British voters will decide. But some 2 million citizens of other EU countries who live in the UK can't do anything about it.
“I think the idea is just, overall, to show that this is about people,” says Christine Ullmann, a German who lives and works in London. “A lot about the EU is about faceless institutions. People are angry about issues. But ultimately, the ones that profit from the EU and the ones who have the most to lose are individuals.”
Please don't go uk
But will Brits accept a hug? They are famously averse to being touched. They will wait for another train rather than cram inside one. They cherish personal space.
“When you raise the issue you get really embarrassing responses, ‘Oh, really? You hug?’” she says. “But then we explain to them. We don’t go up to random strangers and squeeze them from behind and run away. It’s voluntary. We express our love and if you want to love us back, go for it.”
Ullmann has hugged three Brits so far and found one thing in common: “They love being hugged."
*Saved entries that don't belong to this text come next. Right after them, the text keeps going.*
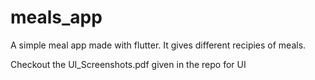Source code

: # meals_app

A simple meal app made with flutter.
It gives different recipies of meals.

Checkout the UI_Screenshots.pdf given in the repo for UI
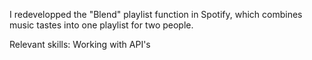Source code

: I redevelopped the "Blend" playlist function in Spotify, which combines music tastes into one playlist for two people.

Relevant skills: Working with API's
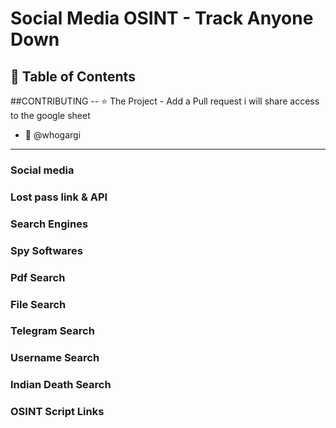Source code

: # Social Media OSINT - Track Anyone Down

## 📖 Table of Contents

##CONTRIBUTING -- ⭐️ The Project - Add a Pull request i will share access to the google sheet 

- 🙌 @whogargi 

------------------------------------------

### Social media
### Lost pass link & API
### Search Engines
### Spy Softwares 
### Pdf Search
### File Search
### Telegram Search
### Username Search
### Indian Death Search
### OSINT Script Links
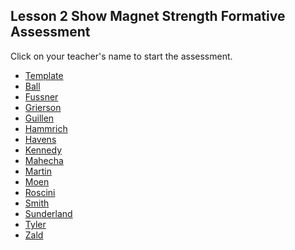 ## Lesson 2 Show Magnet Strength Formative Assessment

Click on your teacher's name to start the assessment.

* [Template](https://docs.google.com/forms/d/e/1FAIpQLSfVCBNF7jxA5KNb4fRwnb9eVQlmpz4HiofQ7IzMcdEU5oqtKQ/viewform)
* [Ball]()
* [Fussner](https://docs.google.com/forms/d/e/1FAIpQLSfa8o-By4QNDPCb84fbFycyqIM4me0qQmY1f1v8WBMgmK9kqA/viewform?usp=sf_link)
* [Grierson](https://docs.google.com/forms/d/e/1FAIpQLScCHSx2ipUonO0mJsXV-hZ8Mflm0CmxPx1R5-m3sq4LXSTogg/viewform?usp=sf_link)
* [Guillen](https://docs.google.com/forms/d/e/1FAIpQLSchJd0aMQFdXoUxEkCj02_7mp2UCtTHseh6UshPH5r4siKhrw/viewform?usp=sf_link)
* [Hammrich](https://docs.google.com/forms/d/e/1FAIpQLSc7XFGkdYu0QKZ7fFgxljBEyablUnttzk39Ljz6LXwJIg1PeA/viewform?usp=sf_link)
* [Havens]()
* [Kennedy](https://docs.google.com/forms/d/e/1FAIpQLSd9taDfOnuVoSWPO9yy3cyrO5-znZd8PfPzzSg_mQJr6_Jp8w/viewform?usp=sf_link)
* [Mahecha](https://docs.google.com/forms/d/e/1FAIpQLScre0ddnJUCmGMmD9F7cEFwLEB8esNAGo2mTIEkr_n2XJouPA/viewform?usp=sf_link)
* [Martin](https://docs.google.com/forms/d/e/1FAIpQLScJ0ktgQtiCmejNJd0ZBc7GImeQ0FF5vUaKUnvqjTvwtfHyQg/viewform?usp=sf_link)
* [Moen]()
* [Roscini]()
* [Smith](https://docs.google.com/forms/d/e/1FAIpQLSfvug8IjwIl04lJn2BgyDYeUWzCPDmEZt7z7D2c47OdaV-9dA/viewform?usp=sf_link)
* [Sunderland](https://docs.google.com/forms/d/e/1FAIpQLScajdsmyXcD-oNRkDQcvfX6cWbK_FeEFhNhjgcIjROX5vpeIA/viewform?usp=sf_link)
* [Tyler](https://docs.google.com/forms/d/e/1FAIpQLSeuzRE_aehg6xGaWvGvbVvLTP0BG8BE2Na40M-OP4AwVheW1w/viewform?usp=sf_link)
* [Zald]()
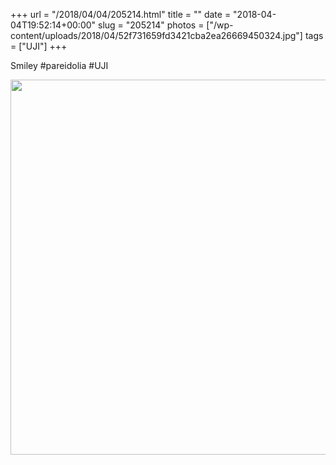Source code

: +++
url = "/2018/04/04/205214.html"
title = ""
date = "2018-04-04T19:52:14+00:00"
slug = "205214"
photos = ["/wp-content/uploads/2018/04/52f731659fd3421cba2ea26669450324.jpg"]
tags = ["UJI"]
+++

Smiley #pareidolia #UJI

<img src="/wp-content/uploads/2018/04/52f731659fd3421cba2ea26669450324.jpg" width="600" height="600" />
Those three might, but not all do. Ullmann has tried to hug her boss, “But he goes bright-red every time.”
One guy who didn’t go red was the musician Jarvis Cocker. Ullmann got to give him a squeeze, and post the image on her group's site. Cocker told her that staying in the EU is especially important for musicians.
"I spend a lot of time in France. The EU is part of my everyday life," he says. "It is so easy for me to travel back and forth for a gig in London. I am completely against leaving [the EU]."
Other famous folks in England have joined in to offer up a hug: Femi Taylor, the British actress who played Oola in "Return of the Jedi," hugged Claus Skytte Kamper, a Danish man, saying, "Make love, not borders!"
For Ullmann, on a personal level, an exit from the EU would be a huge signal that Britain doesn’t want to be part of a bigger whole, a rejection of its “European-ness.” She says it would be a real moment of sadness.
That’s why she’s trying to prevent it from happening. She really believes her campaign can work, judging from the reaction on social media.
“We’ve had such amazing feedback and positivity from people who said this is just what we needed through all the nastiness in the campaign," she says. "We need someone to say, ‘Hey, let’s be positive and let’s highlight the things we love rather than the bad things. So I think that there’s a lot of goodwill. All it took was a lightning rod to come through.”